A tese defendida por Lassalle afirma que os fatos têm mais peso que as normas. Para ele, as normas se apóiam nos fatos, enunciando-os como eles já são, e, por conseguinte, adquirem força de realidade. Quando as normas ignoram os fatos, estabelecendo uma situação ideal que ainda não existe, se tornam um documento ineficaz, apenas uma “folha de papel”, sem qualquer poder normativo. Acreditar que a Constituição pode mudar a realidade é um equívoco.


Desse modo, conclui-se que, de acordo com o autor, podem existir em um país dois tipos de Constituição: a real e efetiva, formada pela soma dos fatores reais que regem a sociedade, e a escrita, que ele chama de “folha de papel”. 


Lassalle com isso procura demonstrar que o poder de intervenção e transformação sobre uma sociedade não pode, de nenhuma maneira, ser conferido à Constituição, pois para ele “os problemas constitucionais não são problemas de direito, mas do poder; a verdadeira Constituição de um país somente tem por base os fatores reais e efetivos do poder que naquele país regem, e as Constituições escritas não têm valor nem são duráveis a não ser que exprimam fielmente os fatores do poder que imperam na realidade social: eis os critérios fundamentais que devemos sempre lembrar” (2001 p.40).

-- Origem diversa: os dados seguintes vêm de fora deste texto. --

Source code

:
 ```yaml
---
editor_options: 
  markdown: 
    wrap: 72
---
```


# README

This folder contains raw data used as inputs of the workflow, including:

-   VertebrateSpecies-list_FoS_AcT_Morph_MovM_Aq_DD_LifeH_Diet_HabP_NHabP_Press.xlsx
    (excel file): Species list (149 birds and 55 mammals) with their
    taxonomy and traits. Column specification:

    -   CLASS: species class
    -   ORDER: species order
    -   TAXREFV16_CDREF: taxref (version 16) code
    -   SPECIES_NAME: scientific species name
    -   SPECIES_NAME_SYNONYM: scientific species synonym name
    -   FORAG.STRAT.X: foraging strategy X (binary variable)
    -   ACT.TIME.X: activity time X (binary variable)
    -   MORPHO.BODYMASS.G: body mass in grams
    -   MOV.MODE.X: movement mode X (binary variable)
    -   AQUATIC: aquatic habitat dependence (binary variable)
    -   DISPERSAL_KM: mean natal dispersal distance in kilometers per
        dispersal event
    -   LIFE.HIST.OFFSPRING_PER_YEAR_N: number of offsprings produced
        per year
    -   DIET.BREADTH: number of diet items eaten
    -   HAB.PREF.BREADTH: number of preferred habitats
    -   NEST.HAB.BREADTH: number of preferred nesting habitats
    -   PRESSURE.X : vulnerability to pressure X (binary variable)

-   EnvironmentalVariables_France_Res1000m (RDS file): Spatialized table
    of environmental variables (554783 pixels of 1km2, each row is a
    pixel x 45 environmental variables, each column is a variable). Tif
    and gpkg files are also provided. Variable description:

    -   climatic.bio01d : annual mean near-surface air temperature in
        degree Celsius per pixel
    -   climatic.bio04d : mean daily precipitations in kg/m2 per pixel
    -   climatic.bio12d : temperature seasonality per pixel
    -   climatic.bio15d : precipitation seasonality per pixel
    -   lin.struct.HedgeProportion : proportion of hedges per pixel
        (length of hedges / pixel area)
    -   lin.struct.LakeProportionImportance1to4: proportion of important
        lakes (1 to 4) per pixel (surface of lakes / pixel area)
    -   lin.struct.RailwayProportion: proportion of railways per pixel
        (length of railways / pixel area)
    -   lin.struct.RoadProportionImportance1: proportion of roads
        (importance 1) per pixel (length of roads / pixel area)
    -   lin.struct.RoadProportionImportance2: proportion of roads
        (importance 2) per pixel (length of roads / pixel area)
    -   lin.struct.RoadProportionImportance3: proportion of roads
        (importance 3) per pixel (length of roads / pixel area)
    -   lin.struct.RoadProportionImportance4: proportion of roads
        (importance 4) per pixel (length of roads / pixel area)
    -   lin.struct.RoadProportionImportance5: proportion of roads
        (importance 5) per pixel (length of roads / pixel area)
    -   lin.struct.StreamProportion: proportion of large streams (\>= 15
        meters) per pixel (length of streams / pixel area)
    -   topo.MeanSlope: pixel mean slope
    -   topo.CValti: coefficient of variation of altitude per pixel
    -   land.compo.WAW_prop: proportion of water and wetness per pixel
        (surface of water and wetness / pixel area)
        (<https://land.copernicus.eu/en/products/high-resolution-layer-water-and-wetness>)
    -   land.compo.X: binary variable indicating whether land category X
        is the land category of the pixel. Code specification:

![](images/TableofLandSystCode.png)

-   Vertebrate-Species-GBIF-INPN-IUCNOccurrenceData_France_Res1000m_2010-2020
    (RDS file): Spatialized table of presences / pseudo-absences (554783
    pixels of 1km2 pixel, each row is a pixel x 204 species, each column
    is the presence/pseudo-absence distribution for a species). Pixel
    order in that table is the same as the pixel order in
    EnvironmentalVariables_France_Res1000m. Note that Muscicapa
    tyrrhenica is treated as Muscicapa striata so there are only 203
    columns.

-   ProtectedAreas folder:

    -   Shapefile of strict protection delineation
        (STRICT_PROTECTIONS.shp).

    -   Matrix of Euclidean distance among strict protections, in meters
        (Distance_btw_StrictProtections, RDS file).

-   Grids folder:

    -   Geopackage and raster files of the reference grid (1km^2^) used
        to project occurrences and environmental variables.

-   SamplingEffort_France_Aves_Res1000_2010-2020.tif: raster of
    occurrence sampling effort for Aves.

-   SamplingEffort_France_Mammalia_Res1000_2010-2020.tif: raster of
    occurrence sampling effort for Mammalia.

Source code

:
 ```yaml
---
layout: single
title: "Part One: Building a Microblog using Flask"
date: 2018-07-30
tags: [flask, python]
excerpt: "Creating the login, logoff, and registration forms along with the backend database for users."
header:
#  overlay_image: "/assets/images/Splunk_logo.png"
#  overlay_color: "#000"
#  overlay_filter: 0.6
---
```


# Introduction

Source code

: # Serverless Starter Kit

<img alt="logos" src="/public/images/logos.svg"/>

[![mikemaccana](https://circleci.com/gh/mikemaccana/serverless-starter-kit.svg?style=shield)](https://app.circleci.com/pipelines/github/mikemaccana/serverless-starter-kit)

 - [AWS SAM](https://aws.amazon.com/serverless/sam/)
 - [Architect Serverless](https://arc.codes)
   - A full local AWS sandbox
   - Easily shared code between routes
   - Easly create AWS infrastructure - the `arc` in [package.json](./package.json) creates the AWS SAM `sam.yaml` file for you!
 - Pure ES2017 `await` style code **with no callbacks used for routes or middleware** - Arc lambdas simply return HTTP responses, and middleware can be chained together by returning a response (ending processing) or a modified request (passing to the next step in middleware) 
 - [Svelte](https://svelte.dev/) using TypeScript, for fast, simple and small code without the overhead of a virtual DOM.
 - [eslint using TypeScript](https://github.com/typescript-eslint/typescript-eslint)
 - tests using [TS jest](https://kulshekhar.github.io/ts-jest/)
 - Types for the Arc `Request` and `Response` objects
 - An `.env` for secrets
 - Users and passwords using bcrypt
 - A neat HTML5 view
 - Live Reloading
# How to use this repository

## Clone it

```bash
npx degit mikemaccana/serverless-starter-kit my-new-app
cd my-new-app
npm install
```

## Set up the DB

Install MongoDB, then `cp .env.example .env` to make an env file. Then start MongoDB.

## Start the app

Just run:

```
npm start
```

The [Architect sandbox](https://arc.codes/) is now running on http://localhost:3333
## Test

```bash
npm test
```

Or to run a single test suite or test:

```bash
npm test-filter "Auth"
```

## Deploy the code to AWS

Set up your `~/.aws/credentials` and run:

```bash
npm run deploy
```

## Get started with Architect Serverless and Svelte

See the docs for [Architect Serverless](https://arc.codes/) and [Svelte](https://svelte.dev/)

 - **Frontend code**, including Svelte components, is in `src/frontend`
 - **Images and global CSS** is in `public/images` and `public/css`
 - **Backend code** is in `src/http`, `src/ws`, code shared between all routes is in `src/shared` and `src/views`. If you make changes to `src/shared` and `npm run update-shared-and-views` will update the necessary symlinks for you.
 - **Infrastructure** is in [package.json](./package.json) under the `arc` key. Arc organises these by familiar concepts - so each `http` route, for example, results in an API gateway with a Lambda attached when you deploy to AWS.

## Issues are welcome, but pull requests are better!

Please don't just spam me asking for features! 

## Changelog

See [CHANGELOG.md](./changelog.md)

Uma Constituição representa apenas uma norma, e normas, não mudam fatos. Apenas fatos mudam fatos. A constituição seria um documento impotente diante da realidade: ou a retrata como ela é, ou se torna mera “folha de papel”.


Neste sentido, a Constituição formal seria determinada pela Constituição real, resultante dos fatores reais do poder que imperaram na sociedade, em uma determinada época. Para Lassalle, portanto, as Constituições escritas não seriam dotadas de valor, nem seriam eficazes, se não expressassem fielmente os fatores reais do poder, determinantes da realidade social.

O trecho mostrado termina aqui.